What is required:
Only text lines belong in the answer: the lines from the first one in the records through the line with "- **YouTube API**: Successfully", copied exactly.

Plain-text document sources:
[Start of section]
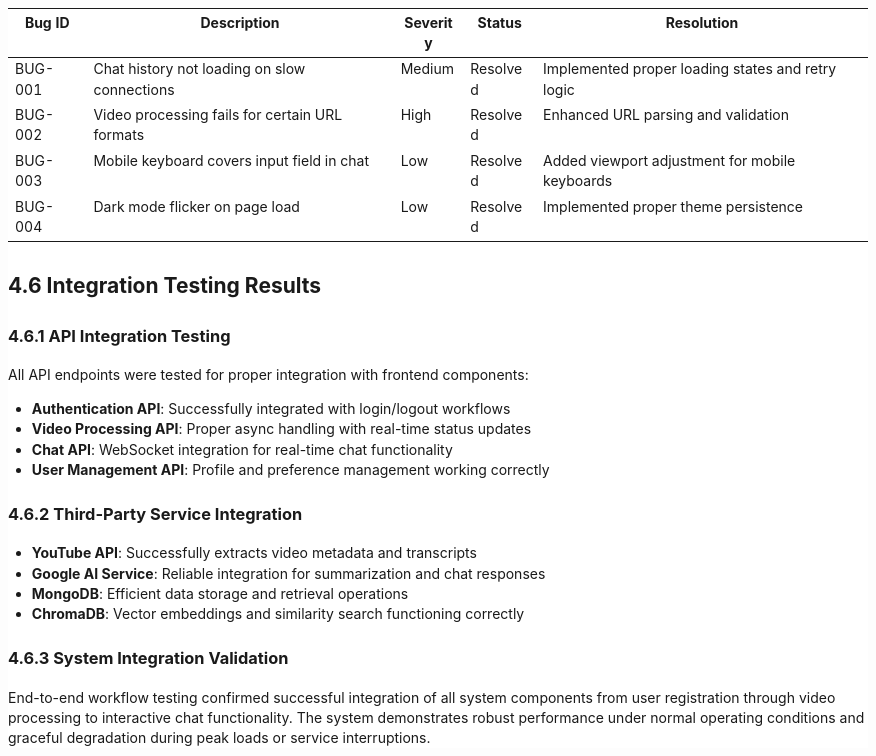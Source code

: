 | Bug ID  | Description                                    | Severity | Status   | Resolution                                        |
| ------- | ---------------------------------------------- | -------- | -------- | ------------------------------------------------- |
| BUG-001 | Chat history not loading on slow connections   | Medium   | Resolved | Implemented proper loading states and retry logic |
| BUG-002 | Video processing fails for certain URL formats | High     | Resolved | Enhanced URL parsing and validation               |
| BUG-003 | Mobile keyboard covers input field in chat     | Low      | Resolved | Added viewport adjustment for mobile keyboards    |
| BUG-004 | Dark mode flicker on page load                 | Low      | Resolved | Implemented proper theme persistence              |

## 4.6 Integration Testing Results

### 4.6.1 API Integration Testing

All API endpoints were tested for proper integration with frontend components:

- **Authentication API**: Successfully integrated with login/logout workflows
- **Video Processing API**: Proper async handling with real-time status updates
- **Chat API**: WebSocket integration for real-time chat functionality
- **User Management API**: Profile and preference management working correctly

### 4.6.2 Third-Party Service Integration

- **YouTube API**: Successfully extracts video metadata and transcripts
- **Google AI Service**: Reliable integration for summarization and chat responses
- **MongoDB**: Efficient data storage and retrieval operations
- **ChromaDB**: Vector embeddings and similarity search functioning correctly

### 4.6.3 System Integration Validation

End-to-end workflow testing confirmed successful integration of all system components from user registration through video processing to interactive chat functionality. The system demonstrates robust performance under normal operating conditions and graceful degradation during peak loads or service interruptions.
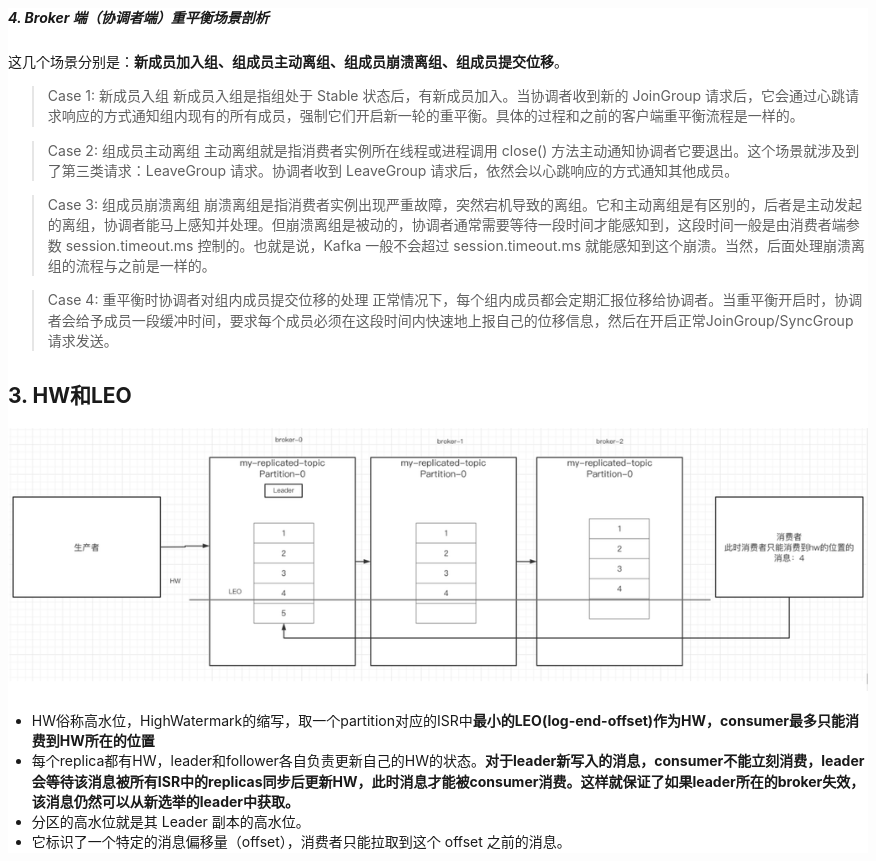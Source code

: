 ##### 4. Broker 端（协调者端）重平衡场景剖析

这几个场景分别是：**新成员加入组、组成员主动离组、组成员崩溃离组、组成员提交位移**。

> Case 1: 新成员入组
> 新成员入组是指组处于 Stable 状态后，有新成员加入。当协调者收到新的 JoinGroup 请求后，它会通过心跳请求响应的方式通知组内现有的所有成员，强制它们开启新一轮的重平衡。具体的过程和之前的客户端重平衡流程是一样的。

> Case 2: 组成员主动离组
> 主动离组就是指消费者实例所在线程或进程调用 close() 方法主动通知协调者它要退出。这个场景就涉及到了第三类请求：LeaveGroup 请求。协调者收到 LeaveGroup 请求后，依然会以心跳响应的方式通知其他成员。

> Case 3: 组成员崩溃离组
> 崩溃离组是指消费者实例出现严重故障，突然宕机导致的离组。它和主动离组是有区别的，后者是主动发起的离组，协调者能马上感知并处理。但崩溃离组是被动的，协调者通常需要等待一段时间才能感知到，这段时间一般是由消费者端参数 session.timeout.ms 控制的。也就是说，Kafka 一般不会超过 session.timeout.ms 就能感知到这个崩溃。当然，后面处理崩溃离组的流程与之前是一样的。

> Case 4: 重平衡时协调者对组内成员提交位移的处理
> 正常情况下，每个组内成员都会定期汇报位移给协调者。当重平衡开启时，协调者会给予成员一段缓冲时间，要求每个成员必须在这段时间内快速地上报自己的位移信息，然后在开启正常JoinGroup/SyncGroup 请求发送。

## 3. HW和LEO

![HW&LEO](/消息队列/images/HW&LEO.png)

+ HW俗称⾼⽔位，HighWatermark的缩写，取⼀个partition对应的ISR中**最⼩的LEO(log-end-offset)作为HW，consumer最多只能消费到HW所在的位置**
+ 每个replica都有HW，leader和follower各⾃负责更新⾃⼰的HW的状态。**对于leader新写⼊的消息，consumer不能⽴刻消费，leader会等待该消息被所有ISR中的replicas同步后更新HW，此时消息才能被consumer消费。这样就保证了如果leader所在的broker失效，该消息仍然可以从新选举的leader中获取。**
+ 分区的高水位就是其 Leader 副本的高水位。
+ 它标识了一个特定的消息偏移量（offset），消费者只能拉取到这个 offset 之前的消息。
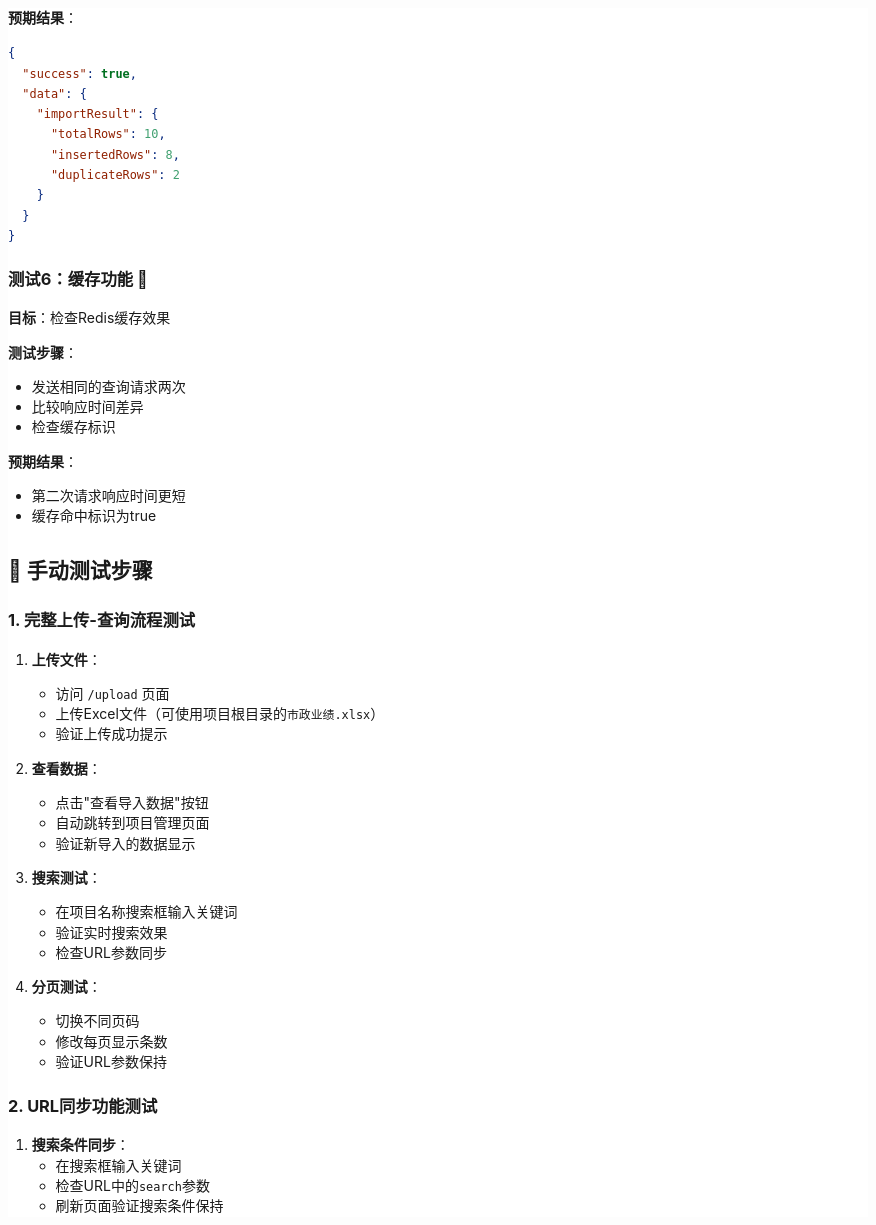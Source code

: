 **预期结果**：
```json
{
  "success": true,
  "data": {
    "importResult": {
      "totalRows": 10,
      "insertedRows": 8,
      "duplicateRows": 2
    }
  }
}
```

### 测试6：缓存功能 💾

**目标**：检查Redis缓存效果

**测试步骤**：
- 发送相同的查询请求两次
- 比较响应时间差异
- 检查缓存标识

**预期结果**：
- 第二次请求响应时间更短
- 缓存命中标识为true

## 🔧 手动测试步骤

### 1. 完整上传-查询流程测试

1. **上传文件**：
   - 访问 `/upload` 页面
   - 上传Excel文件（可使用项目根目录的`市政业绩.xlsx`）
   - 验证上传成功提示

2. **查看数据**：
   - 点击"查看导入数据"按钮
   - 自动跳转到项目管理页面
   - 验证新导入的数据显示

3. **搜索测试**：
   - 在项目名称搜索框输入关键词
   - 验证实时搜索效果
   - 检查URL参数同步

4. **分页测试**：
   - 切换不同页码
   - 修改每页显示条数
   - 验证URL参数保持

### 2. URL同步功能测试

1. **搜索条件同步**：
   - 在搜索框输入关键词
   - 检查URL中的`search`参数
   - 刷新页面验证搜索条件保持
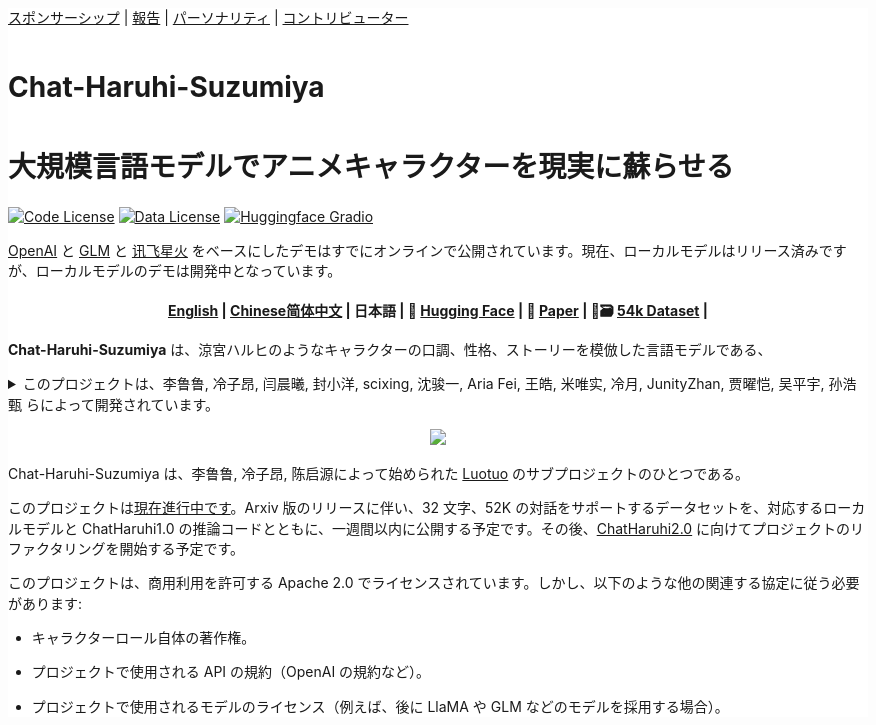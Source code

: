 [スポンサーシップ](#スポンサーシップ) | [報告](https://arxiv.org/abs/2308.09597) | [パーソナリティ](https://github.com/LC1332/Chat-Haruhi-Suzumiya/tree/main/characters/personality-data) | [コントリビューター](#コントリビューター)

<h1 id="BigTitle">
    Chat-Haruhi-Suzumiya
</h1>

# 大規模言語モデルでアニメキャラクターを現実に蘇らせる

[![Code License](https://img.shields.io/badge/Code%20License-Apache_2.0-green.svg)]()
[![Data License](https://img.shields.io/badge/Data%20License-CC%20By%20NC%204.0-red.svg)]()
[![Huggingface Gradio](https://img.shields.io/static/v1?label=Demo&message=Huggingface%20Gradio&color=orange)](https://huggingface.co/spaces/chengli-thu/ChatHaruhi-OpenAI)



[OpenAI](https://huggingface.co/spaces/chengli-thu/ChatHaruhi-OpenAI) と [GLM](https://huggingface.co/spaces/hhhwmws/ChatHaruhi-GLMPro) と [讯飞星火](https://huggingface.co/spaces/hhhwmws/ChatHaruhi-Xinghuo) をベースにしたデモはすでにオンラインで公開されています。現在、ローカルモデルはリリース済みですが、ローカルモデルのデモは開発中となっています。

<h4 align="center">
    <p>
        <a href="https://github.com/LC1332/Chat-Haruhi-Suzumiya/blob/main/README_EN.md">English</a> |
        <a href="https://github.com/LC1332/Chat-Haruhi-Suzumiya/blob/main/README.md">Chinese简体中文</a> |
        <b>日本語</b> |
        🤗 <a href="https://huggingface.co/spaces/chengli-thu/ChatHaruhi-OpenAI" target="_blank">Hugging Face</a>  |
        📜 <a href="https://arxiv.org/pdf/2308.09597.pdf" target="_blank">Paper</a>  |
        🤗🗃️ <a href="https://huggingface.co/datasets/silk-road/ChatHaruhi-54K-Role-Playing-Dialogue" target="_blank">54k Dataset</a>  |
    <p>
</h4>


**Chat-Haruhi-Suzumiya** は、涼宮ハルヒのようなキャラクターの口調、性格、ストーリーを模倣した言語モデルである、


<details><summary> このプロジェクトは、李鲁鲁, 冷子昂, 闫晨曦, 封小洋, scixing, 沈骏一, Aria Fei, 王皓, 米唯实, 冷月, JunityZhan, 贾曜恺, 吴平宇, 孙浩甄 らによって開発されています。</summary></details>

<p align="center">
    <img src="https://github.com/LC1332/Chat-Haruhi-Suzumiya/blob/main/figures/datasetOverview.png">
</p>

Chat-Haruhi-Suzumiya は、李鲁鲁, 冷子昂, 陈启源によって始められた [Luotuo](https://github.com/LC1332/Luotuo-Chinese-LLM) のサブプロジェクトのひとつである。

このプロジェクトは[現在進行中です](#todo-and-feature)。Arxiv 版のリリースに伴い、32 文字、52K の対話をサポートするデータセットを、対応するローカルモデルと ChatHaruhi1.0 の推論コードとともに、一週間以内に公開する予定です。その後、[ChatHaruhi2.0](#ChatHaruhi2) に向けてプロジェクトのリファクタリングを開始する予定です。

このプロジェクトは、商用利用を許可する Apache 2.0 でライセンスされています。しかし、以下のような他の関連する協定に従う必要があります:

- キャラクターロール自体の著作権。

- プロジェクトで使用される API の規約（OpenAI の規約など）。

- プロジェクトで使用されるモデルのライセンス（例えば、後に LlaMA や GLM などのモデルを採用する場合）。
[End of section]
The completed task:
Source code

: | Bug ID  | Description                                    | Severity | Status   | Resolution                                        |
| ------- | ---------------------------------------------- | -------- | -------- | ------------------------------------------------- |
| BUG-001 | Chat history not loading on slow connections   | Medium   | Resolved | Implemented proper loading states and retry logic |
| BUG-002 | Video processing fails for certain URL formats | High     | Resolved | Enhanced URL parsing and validation               |
| BUG-003 | Mobile keyboard covers input field in chat     | Low      | Resolved | Added viewport adjustment for mobile keyboards    |
| BUG-004 | Dark mode flicker on page load                 | Low      | Resolved | Implemented proper theme persistence              |

## 4.6 Integration Testing Results

### 4.6.1 API Integration Testing

All API endpoints were tested for proper integration with frontend components:

- **Authentication API**: Successfully integrated with login/logout workflows
- **Video Processing API**: Proper async handling with real-time status updates
- **Chat API**: WebSocket integration for real-time chat functionality
- **User Management API**: Profile and preference management working correctly

### 4.6.2 Third-Party Service Integration

- **YouTube API**: Successfully extracts video metadata and transcripts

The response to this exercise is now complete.